Bringing ABA into Your Home

 What is ABA? 

Applied Behavior Analysis or ABA is a scientific method used to predict and control how humans behave. It uses empirical and observable evidence through assessments of cognitive, behavioral or communicative activities to develop a treatment plan for children with ASD. Children are taught to perform and function on their own by using techniques known as observation, prompting, reinforcement and fading. (Behavioural Neurotherapy Clinic, 2009) A very high rate of successful skill maintenance, repeatability and development are achieved by using the ABA therapy. (U.S. Department of Health and Human Services, 1999)

Incorporating ABA into Your Life 

One of the best things about ABA is that it does not require the use of expensive equipments or tools, making it easy to do at home. Teaching your preschooler with Autism can be done by using objects and toys around the house. Each member of the family is encouraged to get involved in implementing ABA therapy in your home.

How to Make ABA Interesting and Fun for the Whole Family 

Supplementing ABA therapeutic techniques for children with Autism can be done in a fun way. There is no need for data collection or many of the more technical steps a certified behavior analysis therapist would be required to do. You can even perform basic tests and trials without keeping score or timing them. Here are some of suggestions on how to do ABA therapy at home: 

  • A common starting point in ABA therapy is the ‘Sit In Chair” activity. Sit opposite your child and ask him to sit facing you. Give clear directions and give praises when he accomplished your requests. Remember to incorporate some fun by tickling and laughing with him. Making your child sit in a chair is a necessary functional skill.
  • Another basic skill in ABA therapy is “Look At Me”. Try to hold your child’s gaze for one to five seconds.  Use silly glasses or blow bubbles to encourage your child to look at you.
  • Make everyone in the family sing made up songs about touching eyes, nose, mouth and other parts of the body. Repeat frequently and encourage your child to ‘touch his eyes’.
  • Make your child learn colors by using his favorite toy. If his favorite toy car is blue, get another item that is also blue. Make him match the other blue item to his blue toy car. Then repeat the activity for two items that are red, and so on.
  • Shapes can be taught by drawing or tracing it on paper or showing your child an object with a certain shape. Just remember to keep it to one shape at a time.

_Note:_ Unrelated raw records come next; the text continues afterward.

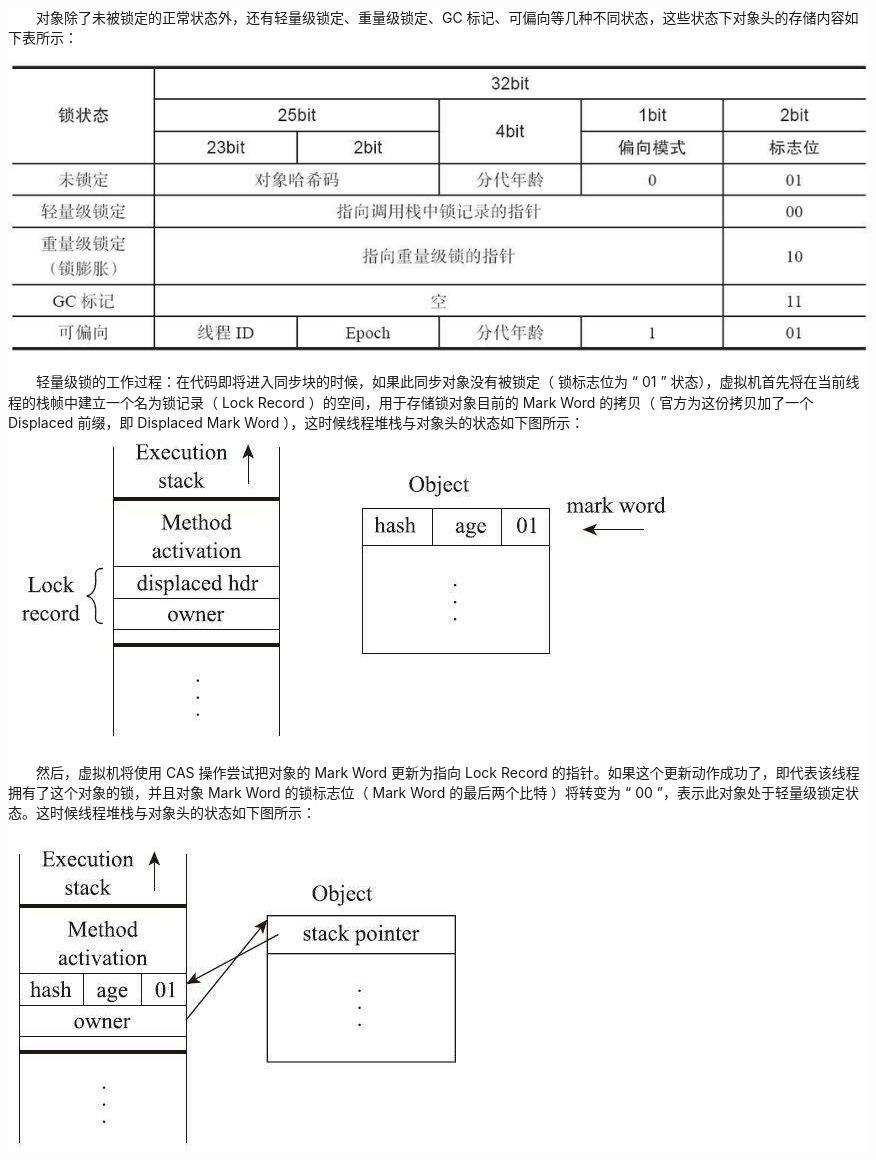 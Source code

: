 　　对象除了未被锁定的正常状态外，还有轻量级锁定、重量级锁定、GC 标记、可偏向等几种不同状态，这些状态下对象头的存储内容如下表所示：

![](image/HotSpot虚拟机对象头MarkWord.jpeg)

　　轻量级锁的工作过程：在代码即将进入同步块的时候，如果此同步对象没有被锁定（ 锁标志位为 “ 01 ” 状态），虚拟机首先将在当前线程的栈帧中建立一个名为锁记录（ Lock Record ）的空间，用于存储锁对象目前的 Mark Word 的拷贝（ 官方为这份拷贝加了一个 Displaced 前缀，即 Displaced Mark Word ），这时候线程堆栈与对象头的状态如下图所示： ![](image/轻量级锁CAS操作之前堆栈与对象的状态.jpeg)

　　然后，虚拟机将使用 CAS 操作尝试把对象的 Mark Word 更新为指向 Lock Record 的指针。如果这个更新动作成功了，即代表该线程拥有了这个对象的锁，并且对象 Mark Word 的锁标志位（ Mark Word 的最后两个比特 ）将转变为 “ 00 ”，表示此对象处于轻量级锁定状态。这时候线程堆栈与对象头的状态如下图所示：

![](image/轻量级锁CAS操作之后堆栈与对象的状态.jpeg)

Once you have tried these simple techniques and discovered how easy and fun it can be to help your child develop using ABA therapy, start exploring the Special Learning website for additional products that can help you implement ABA therapy in the family environment.  You’ll be proud of the rapid advancement your child can achieve when he is benefiting from ABA therapy both in clinical or school environments and at home. 

References:

Behavioural Neurotherapy Clinic. (2009). "ABA for Autism". Retrieved March 16, 2011, from Behavioral Neurotherapy Clinic : http://www.autism.net.au/Autism_ABA.htm 

Lovaas, I. O. (1987). "Behavioral Treatment and Normal Educational and Intellectual Functioning in Young Autistic Children". Journal of Consulting and Clinical Psychology , 3-9. 

U.S. Department of Health and Human Services. (1999). "Mental Health: A Report of the Surgeon General -- Executive Summary". Rockville, MD: U.S. Department of Health and Human Services, Substance Abuse and Mental Health Services Administration, Center for Mental Health Services.